Il ne disait jamais rien de plus que : « Si tu as la foi, dans quarante jours tu seras guéri. » Et sous cette condition d’attendre la guérison pendant quarante jours, il les renvoyait.

Ainsi tous les pays se mettaient en mouvement et venaient vers lui. On lui apportait des billets, avec de l’or, de l’argent, des objets précieux. Il faisait des aumônes, de longues prières, puis se levait et aspergeait le peuple de cendre, en disant : « Que Dieu soit apaisé! ».

Il se tenait sur un siège élevé comme un évêque, bien qu’il eut seulement reçu l’ordre du diaconat. Il est prescrit par les canons apostoliques que le prêtre ne soit bénit que par son confrère prêtre ou par l’évêque, et qu’il ne reçoive la bénédiction que de ceux-ci. Cet audacieux, non seulement bénissait, mais il faisait même le signe de la croix et imposait la main sur la tête des prêtres. Il faisait aussi l’huile de la prière, alors même que plusieurs prêtres se trouvaient réunis près de lui, et la leur donnait. Il faisait l’huile de cette manière : il récitait dessus une prière, puis il crachait dedans et la consacrait par son crachat. Un évêque ou un moine ne pouvait aller là, ni dire quelque chose, sans s’exposer à être tué par les habitants de ce village qui disaient :

« Vous êtes jaloux de lui. » Saint Mār Cyriaque, évêque de l’endroit, voyant que son troupeau était détenu captif parle Malin, qu’ils n’écoutaient point ses paroles et voulaient même le mettre à mort, se rendit près du vénérable patriarche David et lui fit connaître tout cela. Le vénérable David [146] en apprenant ces choses, fit enlever le séducteur et l’enferma dans la prison de Ḥarrān.

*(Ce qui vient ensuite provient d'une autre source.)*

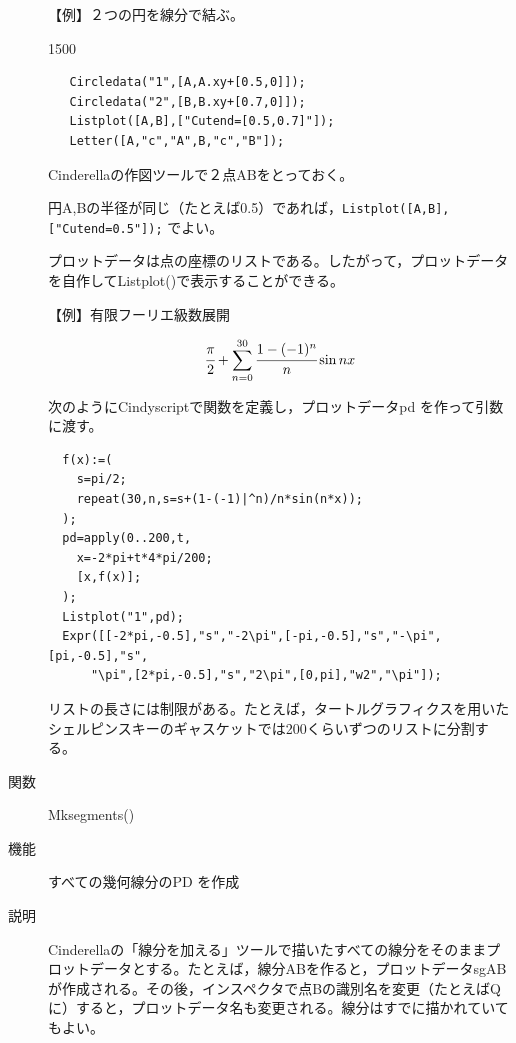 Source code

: \documentclass[papersize,a4paper,12pt,uplatex]{jsarticle}
\begin{document}
\begin{description}
\vspace{\baselineskip}
【例】２つの円を線分で結ぶ。
  
\begin{layer}{150}{0}
\end{layer}
\hspace{20mm}

\begin{verbatim}
   Circledata("1",[A,A.xy+[0.5,0]]);
   Circledata("2",[B,B.xy+[0.7,0]]);
   Listplot([A,B],["Cutend=[0.5,0.7]"]);
   Letter([A,"c","A",B,"c","B"]);
\end{verbatim}
  Cinderellaの作図ツールで２点ABをとっておく。

円A,Bの半径が同じ（たとえば0.5）であれば，\verb|Listplot([A,B],["Cutend=0.5"]);| でよい。

\vspace{\baselineskip}
プロットデータは点の座標のリストである。したがって，プロットデータを自作してListplot()で表示することができる。

\vspace{\baselineskip}
【例】有限フーリエ級数展開

           \[\cfrac{\pi}{2}+\sum_{n=0}^{30} \cfrac{1-(-1)^n}{n}\sin nx\]

次のようにCindyscriptで関数を定義し，プロットデータpd を作って引数に渡す。
\begin{verbatim}
  f(x):=(
    s=pi/2;
    repeat(30,n,s=s+(1-(-1)|^n)/n*sin(n*x));
  );
  pd=apply(0..200,t,
    x=-2*pi+t*4*pi/200;
    [x,f(x)];
  );
  Listplot("1",pd);
  Expr([[-2*pi,-0.5],"s","-2\pi",[-pi,-0.5],"s","-\pi",[pi,-0.5],"s",
      "\pi",[2*pi,-0.5],"s","2\pi",[0,pi],"w2","\pi"]);
\end{verbatim}

\vspace{\baselineskip}
\hspace{20mm}

\vspace{\baselineskip}
 リストの長さには制限がある。たとえば，タートルグラフィクスを用いたシェルピンスキーのギャスケットでは200くらいずつのリストに分割する。
 
 \hspace{20mm} 

\vspace{\baselineskip}
\hypertarget{mksegments}{}
\item[関数]  Mksegments()
\item[機能]  すべての幾何線分のPD を作成
\item[説明]  Cinderellaの「線分を加える」ツールで描いたすべての線分をそのままプロットデータとする。たとえば，線分ABを作ると，プロットデータsgABが作成される。その後，インスペクタで点Bの識別名を変更（たとえばQに）すると，プロットデータ名も変更される。線分はすでに描かれていてもよい。


\end{description}
\end{document}
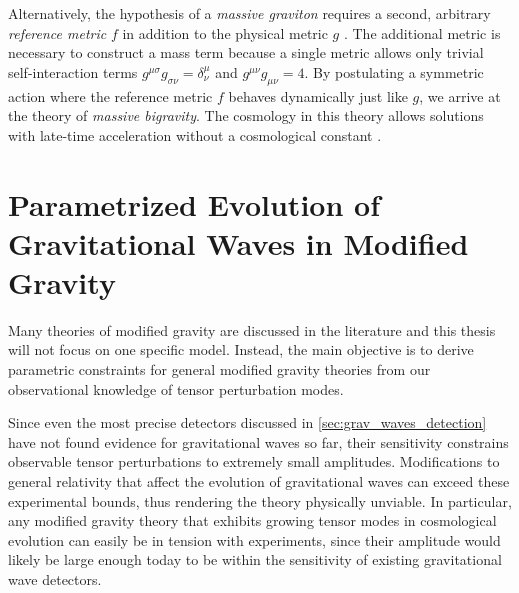 Alternatively, the hypothesis of a \emph{massive graviton} requires a second, arbitrary \emph{reference metric} \(f\) in addition to the physical metric \(g\) \autocite{deRham2014}. The additional metric is necessary to construct a mass term because a single metric allows only trivial self-interaction terms \(g^{\mu\sigma}g_{\sigma\nu}=\delta^\mu_\nu\) and \(g^{\mu\nu}g_{\mu\nu} = 4\). By postulating a symmetric action where the reference metric \(f\) behaves dynamically just like \(g\), we arrive at the theory of \emph{massive bigravity}.
The cosmology in this theory allows solutions with late-time acceleration without a cosmological constant \autocite{Akrami2013,Konnig2014}.



\cleardoublepage
\chapter{Parametrized Evolution of Gravitational Waves in Modified Gravity}\label{ch:param_mod_grav}

Many theories of modified gravity are discussed in the literature \autocite{Clifton2012,Euclid2013,deRham2014} and this thesis will not focus on one specific model. Instead, the main objective is to derive parametric constraints for general modified gravity theories from our observational knowledge of tensor perturbation modes.

Since even the most precise detectors discussed in \autoref{sec:grav_waves_detection} have not found evidence for gravitational waves so far, their sensitivity constrains observable tensor perturbations to extremely small amplitudes. Modifications to general relativity that affect the evolution of gravitational waves can exceed these experimental bounds, thus rendering the theory physically unviable. In particular, any modified gravity theory that exhibits growing tensor modes in cosmological evolution can easily be in tension with experiments, since their amplitude would likely be large enough today to be within the sensitivity of existing gravitational wave detectors.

Cela ne mit pas fin à ses impostures, car beaucoup de gens venaient le trouver dans la prison et cet impie faisait de l’huile et la leur donnait après l’avoir consacrée par ses crachats. Nous omettons plusieurs faits et nous passons à d’autres choses, car nous voulons faire connaître les années de calamité que le pays a souffertes.